Ist es die Mathematik, dank derer solche Entfesselung möglich wird? Ist diese Entfesselung die Kehrseite des Klein-Machens des Rechenhaften? War es diese Kraft der Entfesselung, die zuerst als systembildende Kraft auftrat?

Das ist die Existenzfrage der Mathematik: In der bloßen Existenz der Mathematik soll etwas umschlossen sein, wodurch die Lösung dieses Widerspruchs sichergestellt ist. Die im vorangehenden Teil zu Hölderlin und Novalis gestellte Frage ist damit deutlich verschoben: Dort ging es darum, dass die Poesie in der Mathematik ein Mittel findet, um ihre bloß "fiktiven" Einsichten mit der Natur verbinden zu können. Hier geht es umgekehrt darum, dass das Wissen von den Gesetzmäßigkeiten der Natur in der Mathematik die Auflösung der innersten Widersprüche findet.

"Golem"

Die Entgegensetzung Gewissheit - Wahrheit wird verstanden als Gegensatz dessen, was sich entzogen hat, und dessen, was sichtbar ist. Am entwickeltsten die Lehre von Israel Sarug, einem Schüler von Isaak Luria und Zeitgenosse von Kepler, Galilei und auch Rabbi Löw. Die Welt ist ein Gewand, gewebt aus Zahlen und Buchstaben, das sich zum Teil entzieht und zum Teil zugänglich ist. Die Mathematik kann grundsätzlich nicht axiomatisch sein, sondern alle von ihr erkannten Gesetzmäßigkeiten haben nur relativierten Geltungsanspruch. Eine axiomatische Mathematik würde wieder den Blick auf das Ganze reklamieren und daher ein im Innern wildes Denken verlangen. Innerhalb der Mathematik gewinnen die qualitativen Eigenschaften der einzelnen Zahlen eine viel größere Bedeutung. Eine solche Mathematik tendiert zu einer mathesis universalis oder auch Monadologie und kommt den Ansätzen von Leibniz am nächsten. Bei Leibniz haben sich gemischt: mathesis universalis enthält Ideen eines solchen Gewandes und auch noch axiomatische Ideen. Die Monadologie betont die Eigenständigkeit und innere Unendlichkeit der einzelnen Monaden, kann aber auch verführen zu einem hierarchischen Modell mit einer Zentralmonade. Dennoch gehen die Ideen von Leibniz am weitesten in diese Richtung.

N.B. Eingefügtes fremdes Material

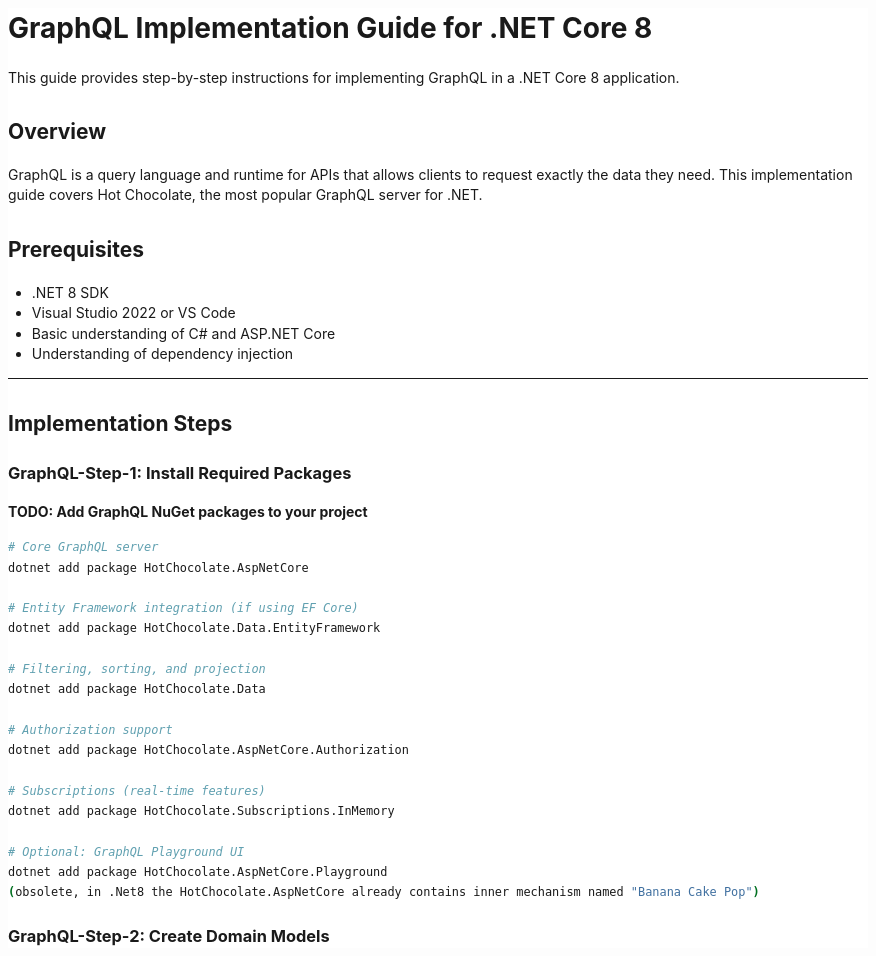 # GraphQL Implementation Guide for .NET Core 8

This guide provides step-by-step instructions for implementing GraphQL in a .NET Core 8 application.

## Overview

GraphQL is a query language and runtime for APIs that allows clients 
to request exactly the data they need. This implementation guide covers Hot Chocolate, the most popular GraphQL server for .NET.

## Prerequisites

- .NET 8 SDK
- Visual Studio 2022 or VS Code
- Basic understanding of C# and ASP.NET Core
- Understanding of dependency injection

---

## Implementation Steps

### GraphQL-Step-1: Install Required Packages

**TODO: Add GraphQL NuGet packages to your project**

```bash
# Core GraphQL server
dotnet add package HotChocolate.AspNetCore

# Entity Framework integration (if using EF Core)
dotnet add package HotChocolate.Data.EntityFramework

# Filtering, sorting, and projection
dotnet add package HotChocolate.Data

# Authorization support
dotnet add package HotChocolate.AspNetCore.Authorization

# Subscriptions (real-time features)
dotnet add package HotChocolate.Subscriptions.InMemory

# Optional: GraphQL Playground UI
dotnet add package HotChocolate.AspNetCore.Playground 
(obsolete, in .Net8 the HotChocolate.AspNetCore already contains inner mechanism named "Banana Cake Pop")
```

### GraphQL-Step-2: Create Domain Models
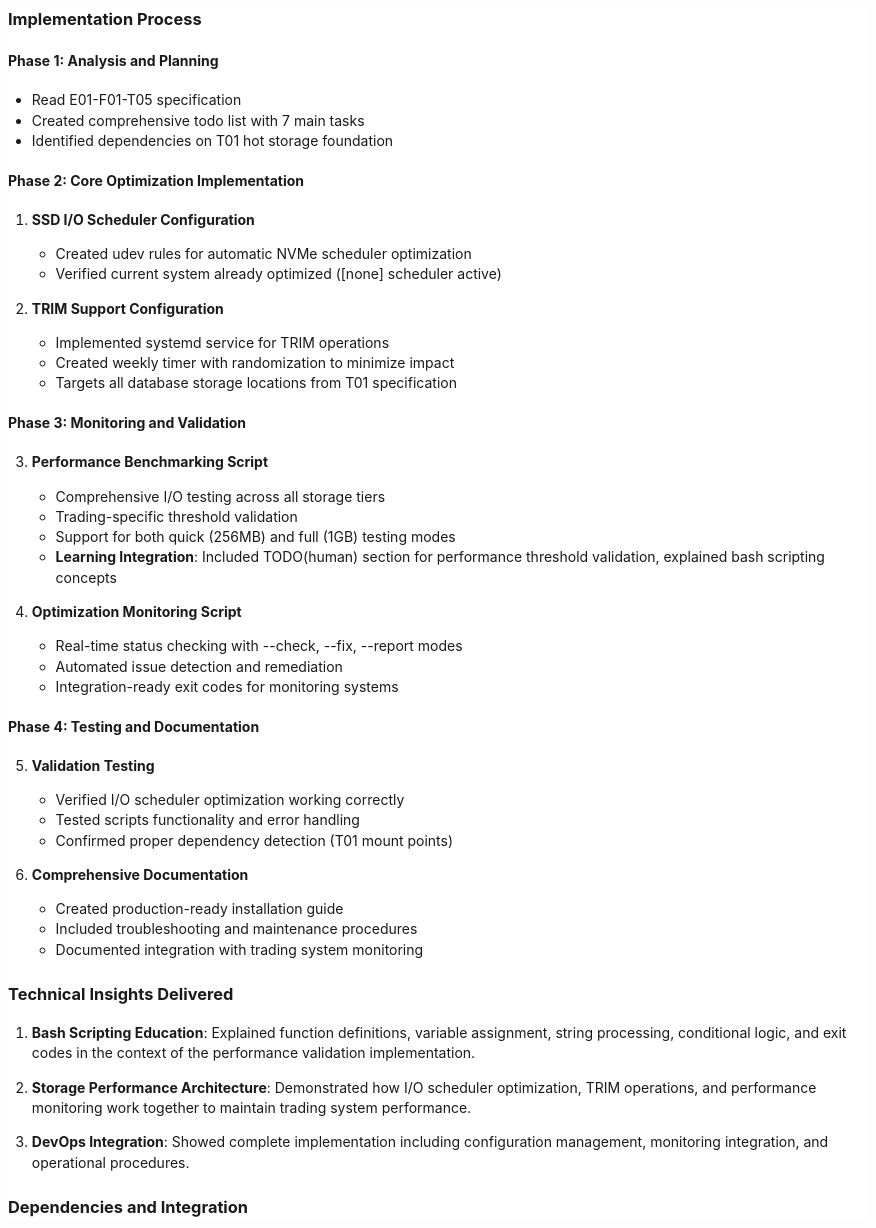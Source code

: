 ### Implementation Process

#### Phase 1: Analysis and Planning
- Read E01-F01-T05 specification
- Created comprehensive todo list with 7 main tasks
- Identified dependencies on T01 hot storage foundation

#### Phase 2: Core Optimization Implementation
1. **SSD I/O Scheduler Configuration**
   - Created udev rules for automatic NVMe scheduler optimization
   - Verified current system already optimized ([none] scheduler active)

2. **TRIM Support Configuration**
   - Implemented systemd service for TRIM operations
   - Created weekly timer with randomization to minimize impact
   - Targets all database storage locations from T01 specification

#### Phase 3: Monitoring and Validation
3. **Performance Benchmarking Script**
   - Comprehensive I/O testing across all storage tiers
   - Trading-specific threshold validation
   - Support for both quick (256MB) and full (1GB) testing modes
   - **Learning Integration**: Included TODO(human) section for performance threshold validation, explained bash scripting concepts

4. **Optimization Monitoring Script**
   - Real-time status checking with --check, --fix, --report modes
   - Automated issue detection and remediation
   - Integration-ready exit codes for monitoring systems

#### Phase 4: Testing and Documentation
5. **Validation Testing**
   - Verified I/O scheduler optimization working correctly
   - Tested scripts functionality and error handling
   - Confirmed proper dependency detection (T01 mount points)

6. **Comprehensive Documentation**
   - Created production-ready installation guide
   - Included troubleshooting and maintenance procedures
   - Documented integration with trading system monitoring

### Technical Insights Delivered

1. **Bash Scripting Education**: Explained function definitions, variable assignment, string processing, conditional logic, and exit codes in the context of the performance validation implementation.

2. **Storage Performance Architecture**: Demonstrated how I/O scheduler optimization, TRIM operations, and performance monitoring work together to maintain trading system performance.

3. **DevOps Integration**: Showed complete implementation including configuration management, monitoring integration, and operational procedures.

### Dependencies and Integration
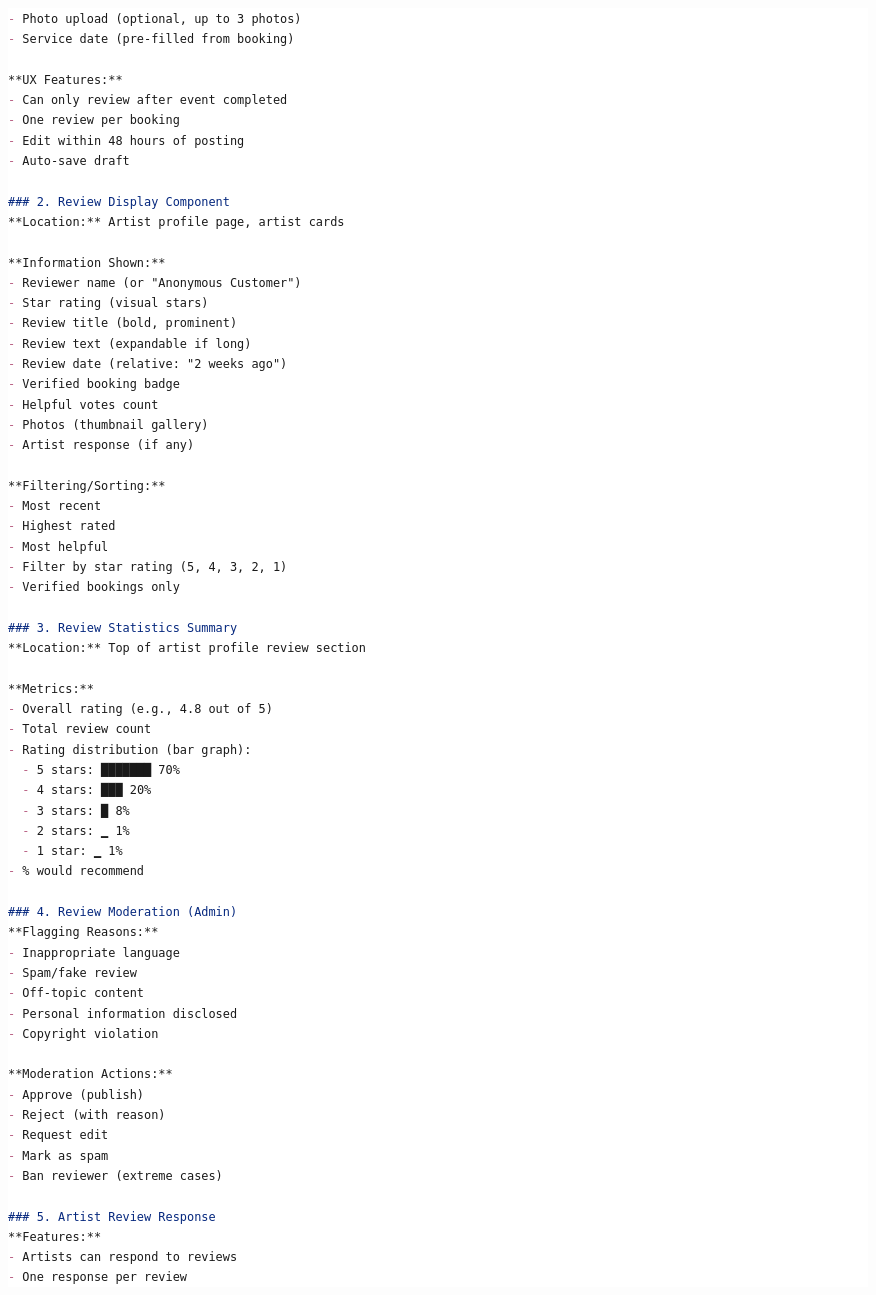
 ```markdown
- Photo upload (optional, up to 3 photos)
- Service date (pre-filled from booking)

**UX Features:**
- Can only review after event completed
- One review per booking
- Edit within 48 hours of posting
- Auto-save draft

### 2. Review Display Component
**Location:** Artist profile page, artist cards

**Information Shown:**
- Reviewer name (or "Anonymous Customer")
- Star rating (visual stars)
- Review title (bold, prominent)
- Review text (expandable if long)
- Review date (relative: "2 weeks ago")
- Verified booking badge
- Helpful votes count
- Photos (thumbnail gallery)
- Artist response (if any)

**Filtering/Sorting:**
- Most recent
- Highest rated
- Most helpful
- Filter by star rating (5, 4, 3, 2, 1)
- Verified bookings only

### 3. Review Statistics Summary
**Location:** Top of artist profile review section

**Metrics:**
- Overall rating (e.g., 4.8 out of 5)
- Total review count
- Rating distribution (bar graph):
  - 5 stars: ███████ 70%
  - 4 stars: ███ 20%
  - 3 stars: █ 8%
  - 2 stars: ▁ 1%
  - 1 star: ▁ 1%
- % would recommend

### 4. Review Moderation (Admin)
**Flagging Reasons:**
- Inappropriate language
- Spam/fake review
- Off-topic content
- Personal information disclosed
- Copyright violation

**Moderation Actions:**
- Approve (publish)
- Reject (with reason)
- Request edit
- Mark as spam
- Ban reviewer (extreme cases)

### 5. Artist Review Response
**Features:**
- Artists can respond to reviews
- One response per review
```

These: Die Wandlungsmacht der Mathematik ist die innere Konsistenz des Gewandes, das Zusammenordnen, siehe immer wieder als Beispiel: Kepler.

Enthält das Unfertige Böses?

Double Bind und Böses: Ist die Frage nach der Auflösung des double bind die gleiche wie die nach Sein und Nicht-Sein, d.h.: muss etwas Umfassenderes gefunden werden, in dem es sich einordnen lässt, oder löst es sich von selbst, wenn das Ansprechen gelingt?

Double bind und die fehlende Religion: Ist das double bind ein individuelles Problem, ein Problem zwischen zwei Menschen, ein zeitgeschichtliches Problem (z.B. verstärkt seit 1945, aber nicht nur in Deutschland, sondern auch in US, warum?) oder ein Problem seit der Auflösung des Glaubens? Hölderlins Frage nach dem göttlichen double bind. Beziehungsanalyse geht davon aus, dass durch systematische Aufklärung der systemischen Beziehungen alles aufgeklärt werden kann. Ist das wieder der Systemgedanke, dessen Krise am Anfang der Frage nach dem Bösen stand? Warum erhält er hier neue Popularität?